Return the data below exactly as given, except for the images.

[Extracted records]
************
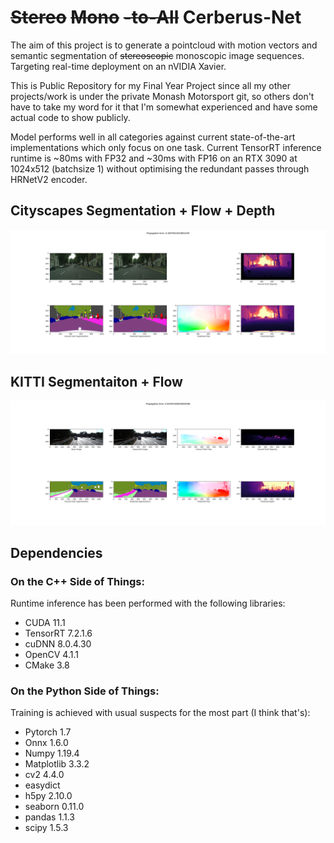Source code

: # <s>Stereo</s> <s>Mono</s> <s>-to-All</s> Cerberus-Net

The aim of this project is to generate a pointcloud with motion vectors and semantic segmentation of <s>stereoscopic</s> monoscopic image sequences. Targeting real-time deployment on an nVIDIA Xavier.

This is Public Repository for my Final Year Project since all my other projects/work is under the private Monash Motorsport git, so others don't have to take my word for it that I'm somewhat experienced and have some actual code to show publicly.

Model performs well in all categories against current state-of-the-art implementations which only focus on one task. Current TensorRT inference runtime is ~80ms with FP32 and ~30ms with FP16 on an RTX 3090 at 1024x512 (batchsize 1) without optimising the redundant passes through HRNetV2 encoder.

## Cityscapes Segmentation + Flow + Depth
![Cityscapes HrnetV2 Segmentation + Flow + Depth](misc/E40_2.png)

## KITTI Segmentaiton + Flow
![KITTI HrnetV2 Segmentation + Flow](misc/E400_4.png)

## Dependencies
### On the C++ Side of Things:
Runtime inference has been performed with the following libraries:

 - CUDA 11.1
 - TensorRT 7.2.1.6
 - cuDNN 8.0.4.30
 - OpenCV 4.1.1
 - CMake 3.8

### On the Python Side of Things:
Training is achieved with usual suspects for the most part (I think that's):
 - Pytorch 1.7
 - Onnx 1.6.0
 - Numpy 1.19.4
 - Matplotlib 3.3.2
 - cv2 4.4.0
 - easydict
 - h5py 2.10.0
 - seaborn 0.11.0
 - pandas 1.1.3
 - scipy 1.5.3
************
● EXERCISE RESULT
Source code

: # <s>Stereo</s> <s>Mono</s> <s>-to-All</s> Cerberus-Net

The aim of this project is to generate a pointcloud with motion vectors and semantic segmentation of <s>stereoscopic</s> monoscopic image sequences. Targeting real-time deployment on an nVIDIA Xavier.

This is Public Repository for my Final Year Project since all my other projects/work is under the private Monash Motorsport git, so others don't have to take my word for it that I'm somewhat experienced and have some actual code to show publicly.

Model performs well in all categories against current state-of-the-art implementations which only focus on one task. Current TensorRT inference runtime is ~80ms with FP32 and ~30ms with FP16 on an RTX 3090 at 1024x512 (batchsize 1) without optimising the redundant passes through HRNetV2 encoder.

## Cityscapes Segmentation + Flow + Depth
![Cityscapes HrnetV2 Segmentation + Flow + Depth](misc/E40_2.png)

## KITTI Segmentaiton + Flow
![KITTI HrnetV2 Segmentation + Flow](misc/E400_4.png)

## Dependencies
### On the C++ Side of Things:
Runtime inference has been performed with the following libraries:

 - CUDA 11.1
 - TensorRT 7.2.1.6
 - cuDNN 8.0.4.30
 - OpenCV 4.1.1
 - CMake 3.8

### On the Python Side of Things:
Training is achieved with usual suspects for the most part (I think that's):
 - Pytorch 1.7
 - Onnx 1.6.0
 - Numpy 1.19.4
 - Matplotlib 3.3.2
 - cv2 4.4.0
 - easydict
 - h5py 2.10.0
 - seaborn 0.11.0
 - pandas 1.1.3
 - scipy 1.5.3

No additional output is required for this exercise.